Pochi conoscono la storia di Giovanni Belzoni, l’archeologo padovano che, a metà tra Settecento e Ottocento, ha quasi inventato l’Egittologia.
Pochi, ed è un peccato, perché l’uomo fu tante cose insieme: esploratore, viaggiatore, ingegnere, ottimo disegnatore. Appassionato di antichità, soprattutto: grazie a lui che sono stati ritrovati obelischi, statue, tombe. Belzoni fu il primo a entrare nel tempio di Abu Simbel, lui trovò l’ingresso per la piramide di Chefren, a lui va il merito della scoperta della preziosissima tomba di Seti I (ancora oggi chiamata “Tomba Belzoni”).
In poco tempo divenne una celebrità, le opere che portò in Europa raccontavano un passato sconosciuto e maestoso, scrisse un libro tradotto in tutte le lingue. Ma la storia va a ondate, il suo ricordo (tra i non specialisti) si è eroso ed è diventato un «unsung hero».
O quasi. Perché proprio partendo dalla sua storia, ispirati dal fascino della sua figura raccontata in “Il gigante del Nilo”, libro del vicedirettore della Stampa Marco Zatterin, è nato un progetto musicale.
È quello della Banda Belzoni, ensemble costituito da nomi importanti del prog-rock e prog-jazz italiano come Luigi Venegoni, Mauro Mugiati e Sergio Ponti, cui si sono aggiunti musicisti del calibro di Paul Mazzolini, Lino Vairetti e Fabio Zuffanti (e il contributo fondamentale, per l’idea e i testi, dello stesso Zatterin).
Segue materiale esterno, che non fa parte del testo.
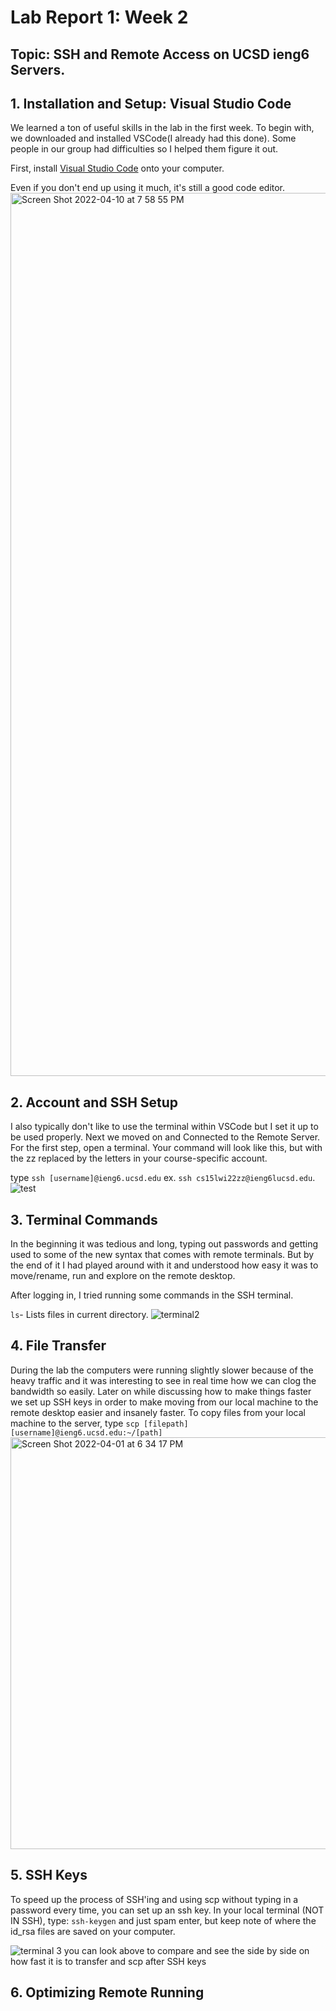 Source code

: # Lab Report 1: Week 2
## Topic: SSH and Remote Access on UCSD ieng6 Servers. 

## 1. Installation and Setup: Visual Studio Code
We learned a ton of useful skills in the lab in the first week. To begin with, we downloaded and installed VSCode(I already had this done). Some people in our group had difficulties so I helped them figure it out.

First, install [Visual Studio Code](https://code.visualstudio.com/) onto your computer.

Even if you don't end up using it much, it's still a good code editor.
<img width="1413" alt="Screen Shot 2022-04-10 at 7 58 55 PM" src="https://user-images.githubusercontent.com/103294764/162661803-aca6060e-8996-4ed5-98eb-3adaee87f67b.png">

## 2. Account and SSH Setup
I also typically don't like to use the terminal within VSCode but I set it up to be used properly. Next we moved on and Connected to the Remote Server. 
For the first step, open a terminal. Your command will look like this, but with the zz replaced by the letters in your course-specific account.

type `ssh [username]@ieng6.ucsd.edu` ex. `ssh cs15lwi22zz@ieng6lucsd.edu`.
![test](https://user-images.githubusercontent.com/103294764/162662291-d103a49d-8f44-4b94-a9c0-601ebe0e2396.png)

## 3. Terminal Commands
In the beginning it was tedious and long, typing out passwords and getting used to some of the new syntax that comes with remote terminals. But by the end of it I had played around with it and understood how easy it was to move/rename, run and explore on the remote desktop.

After logging in, I tried running some commands in the SSH terminal. 

`ls`- Lists files in current directory. 
![terminal2](https://user-images.githubusercontent.com/103294764/162662685-8e0e86ae-1c21-4452-a7ed-04d622cc3853.png)

## 4. File Transfer
During the lab the computers were running slightly slower because of the heavy traffic and it was interesting to see in real time how we can clog the bandwidth so easily. Later on while discussing how to make things faster we set up SSH keys in order to make moving from our local machine to the remote desktop easier and insanely faster. 
To copy files from your local machine to the server, type `scp [filepath] [username]@ieng6.ucsd.edu:~/[path]`
<img width="659" alt="Screen Shot 2022-04-01 at 6 34 17 PM" src="https://user-images.githubusercontent.com/103294764/162663330-1d01332e-3e1b-4a9a-8aa2-4b7956e3f2f2.png">


## 5. SSH Keys
To speed up the process of SSH'ing and using scp without typing in a password every time, you can set up an ssh key. In your local terminal (NOT IN SSH), type: `ssh-keygen` and just spam enter, but keep note of where the id_rsa files are saved on your computer.

![terminal 3](https://user-images.githubusercontent.com/103294764/162662977-6dd3a67f-57c8-44be-87c7-d40f26b77d18.png)
you can look above to compare and see the side by side on how fast it is to transfer and scp after SSH keys


## 6. Optimizing Remote Running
Il risultato è stato un disco, o meglio un concept album composto secondo i dettami dell’opera rock, che cerca di raccontare – tra melodie, canzoni e testi recitati – la vita e la gloria del grande esploratore dimenticato.
«Il progetto risale a qualche tempo fa», spiega Venegoni a Linkiesta, «ma è arrivato a compimento l’anno scorso. Ne abbiamo fatto un disco e un cd e pensavamo, sul modello del teatro-musica, a una serie di esibizioni in cui suonarlo insieme a messinscene e letture». Poi è arrivato il Covid «ed è saltato tutto».
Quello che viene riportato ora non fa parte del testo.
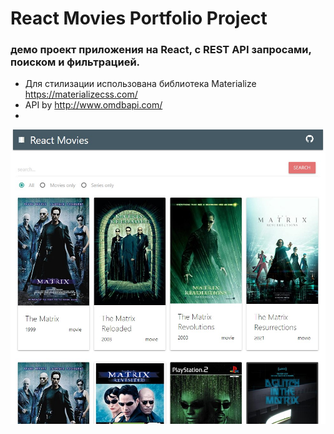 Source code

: # React Movies Portfolio Project
### демо проект приложения на React, с REST API запросами, поиском и фильтрацией. 
- Для стилизации использована библиотека Materialize https://materializecss.com/ 
- API by http://www.omdbapi.com/
- 
![Screenshot](screenshot.jpg)
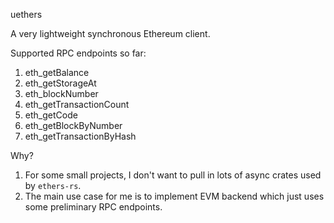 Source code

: uethers

A very lightweight synchronous Ethereum client.

Supported RPC endpoints so far:

1. eth_getBalance
2. eth_getStorageAt
3. eth_blockNumber
4. eth_getTransactionCount
5. eth_getCode
6. eth_getBlockByNumber
7. eth_getTransactionByHash


Why?

1. For some small projects, I don't want to pull in lots of async crates used by `ethers-rs`.
2. The main use case for me is to implement EVM backend which just uses some preliminary RPC endpoints. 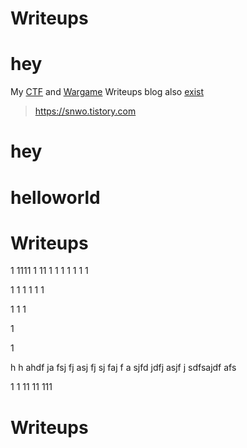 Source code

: # Writeups
# hey
My [CTF](https://github.com/snwox/Writeup/tree/master/CTF) and [Wargame](https://github.com/snwox/Writeup/tree/master/Wargame) Writeups
blog also [exist](https://snwo.tistory.com)
>https://snwo.tistory.com

# hey

# helloworld
# Writeups
1
1111
1
11
1
1
1
1
1
1
1

1
1
1
1
1
1

1
1
1

1

1

h
h
ahdf
ja
fsj
fj
asj
fj
sj
faj
f
a
sjfd
jdfj
asjf
j
sdfsajdf
afs

1
1
11
11
111
# Writeups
Questo non ha fermato i lavori, anzi. La Banda Belzoni è andata avanti, ha ripreso in mano alcuni brani e li ha ripensati, riscrivendo cinque tracce dell’album.
«Abbiamo cambiato alcuni arrangiamenti, scambiato gli interpreti, pensato a nuove soluzioni». Il lavoro finale arriverà all’inizio di dicembre su internet: «In streaming, cioè quello che chiamo la musica liquida», su varie piattaforme tra cui Bandcamp. I nuovi brani «saranno una sorta di teaser per rimanere in contatto con il pubblico» ma anche un modo per sperimentare nuove idee.
Il coinvolgimento di Paul Mazzolini, in arte Gazebo, è stato prezioso, «perché ha rifatto un mix dal sapore dance di “La città perduta”», cambiandone i ritmi ma mantenendo lo spirito, «senza che per questo» scherza Venegoni «si possa ballare in discoteca», mentre “Il sorriso del re” «viene interpretato sotto forma acustica» adattando le registrazioni fatte «ognuno a casa sua durante il lockdown» (Venegoni, oltre a essere chitarrista e compositore, è anche arrangiatore e produttore).
Infine una demo inedita, pensata per essere il brano introduttivo dell’album (poi messa da parte) è stata ripescata, dissezionata in alcune sue componenti ritmiche «e riadattata in alcuni passaggi di “Scrivi con ogni carovana”, canzone che vuole ricordare la corrispondenza che Belzoni aveva con la moglie quando lei rimaneva a casa e lui partiva». Nelle note rock si vedono volare danzare le lettere, messaggi e disegni dei ritrovamenti, insieme a nostalgie e sogni di gloria.
Nella musica e nelle parole, insomma, la figura di Belzoni ritorna più poetica che mai: fu un uomo generoso, entusiasta, attento alla cultura locale (si fece crescere la barba, usò vestiti egiziani e imparò la lingua per comunicare meglio) e ispirato a grandi imprese.
Morì sulla strada per Timbuctù, “L’ultimo viaggio”, sconfitto nel corpo ma non nella volontà. Fu un uomo straordinario e, come recita la fine di “In Viaggio”, lo sapeva: «Ma come fa ad arrendersi il villano? Io vedo cose ignote ai più sapienti. Tesori, gioie e realtà stupefacenti. Li tocco e li accarezzo piano piano».